--- START ---
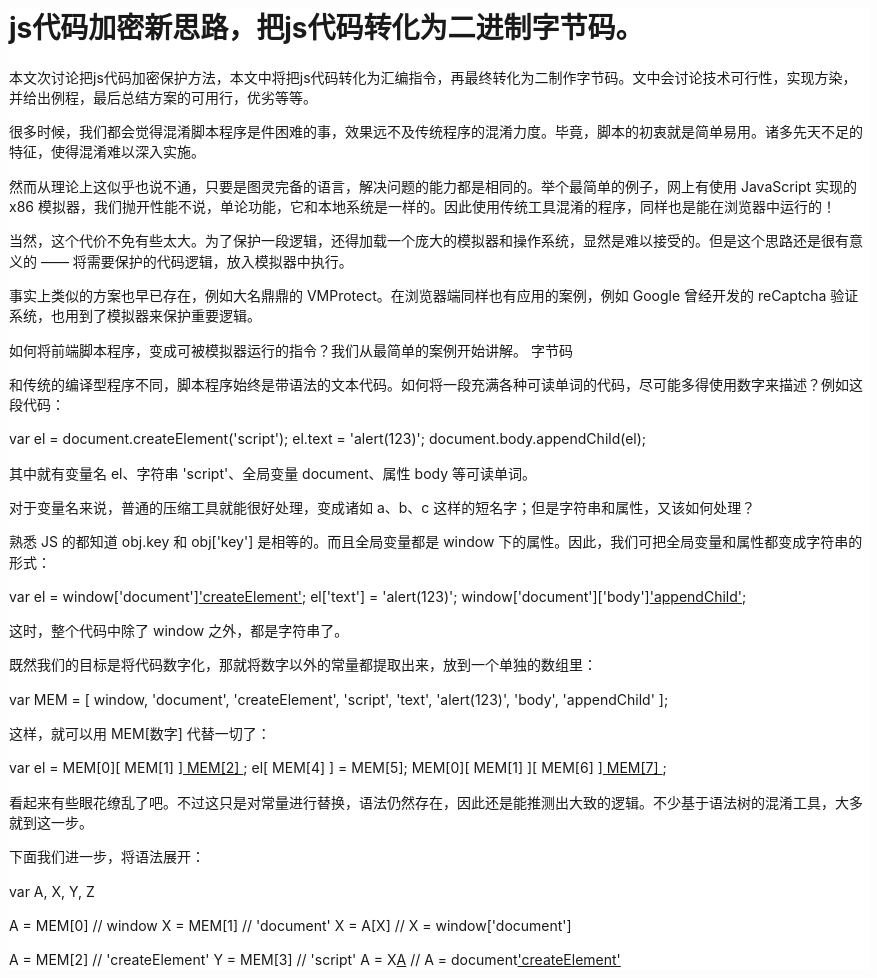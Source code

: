 # js代码加密新思路，把js代码转化为二进制字节码。

本文次讨论把js代码加密保护方法，本文中将把js代码转化为汇编指令，再最终转化为二制作字节码。文中会讨论技术可行性，实现方染，并给出例程，最后总结方案的可用行，优劣等等。


很多时候，我们都会觉得混淆脚本程序是件困难的事，效果远不及传统程序的混淆力度。毕竟，脚本的初衷就是简单易用。诸多先天不足的特征，使得混淆难以深入实施。

然而从理论上这似乎也说不通，只要是图灵完备的语言，解决问题的能力都是相同的。举个最简单的例子，网上有使用 JavaScript 实现的 x86 模拟器，我们抛开性能不说，单论功能，它和本地系统是一样的。因此使用传统工具混淆的程序，同样也是能在浏览器中运行的！

当然，这个代价不免有些太大。为了保护一段逻辑，还得加载一个庞大的模拟器和操作系统，显然是难以接受的。但是这个思路还是很有意义的 —— 将需要保护的代码逻辑，放入模拟器中执行。

事实上类似的方案也早已存在，例如大名鼎鼎的 VMProtect。在浏览器端同样也有应用的案例，例如 Google 曾经开发的 reCaptcha 验证系统，也用到了模拟器来保护重要逻辑。

如何将前端脚本程序，变成可被模拟器运行的指令？我们从最简单的案例开始讲解。
字节码

和传统的编译型程序不同，脚本程序始终是带语法的文本代码。如何将一段充满各种可读单词的代码，尽可能多得使用数字来描述？例如这段代码：

var el = document.createElement('script');
el.text = 'alert(123)';
document.body.appendChild(el);

其中就有变量名 el、字符串 'script'、全局变量 document、属性 body 等可读单词。

对于变量名来说，普通的压缩工具就能很好处理，变成诸如 a、b、c 这样的短名字；但是字符串和属性，又该如何处理？

熟悉 JS 的都知道 obj.key 和 obj['key'] 是相等的。而且全局变量都是 window 下的属性。因此，我们可把全局变量和属性都变成字符串的形式：

var el = window['document']['createElement']('script');
el['text'] = 'alert(123)';
window['document']['body']['appendChild'](el);

这时，整个代码中除了 window 之外，都是字符串了。

既然我们的目标是将代码数字化，那就将数字以外的常量都提取出来，放到一个单独的数组里：

var MEM = [
window, 'document', 'createElement', 'script',
'text', 'alert(123)', 'body', 'appendChild'
];

这样，就可以用 MEM[数字] 代替一切了：

var el = MEM[0][ MEM[1] ][ MEM[2] ]( MEM[3] );
el[ MEM[4] ] = MEM[5];
MEM[0][ MEM[1] ][ MEM[6] ][ MEM[7] ](el);

看起来有些眼花缭乱了吧。不过这只是对常量进行替换，语法仍然存在，因此还是能推测出大致的逻辑。不少基于语法树的混淆工具，大多就到这一步。

下面我们进一步，将语法展开：

var A, X, Y, Z

A = MEM[0] // window
X = MEM[1] // 'document'
X = A[X] // X = window['document']

A = MEM[2] // 'createElement'
Y = MEM[3] // 'script'
A = X[A](Y) // A = document['createElement']('script')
--- END ---
EXERCISE: Nothing before the line holding "A = MEM[0] // window" belongs in the answer. Repeat that line and the rest of the listing exactly.

RESULT OF THIS TASK:
A = MEM[0] // window
X = MEM[1] // 'document'
X = A[X] // X = window['document']

A = MEM[2] // 'createElement'
Y = MEM[3] // 'script'
A = X[A](Y) // A = document['createElement']('script')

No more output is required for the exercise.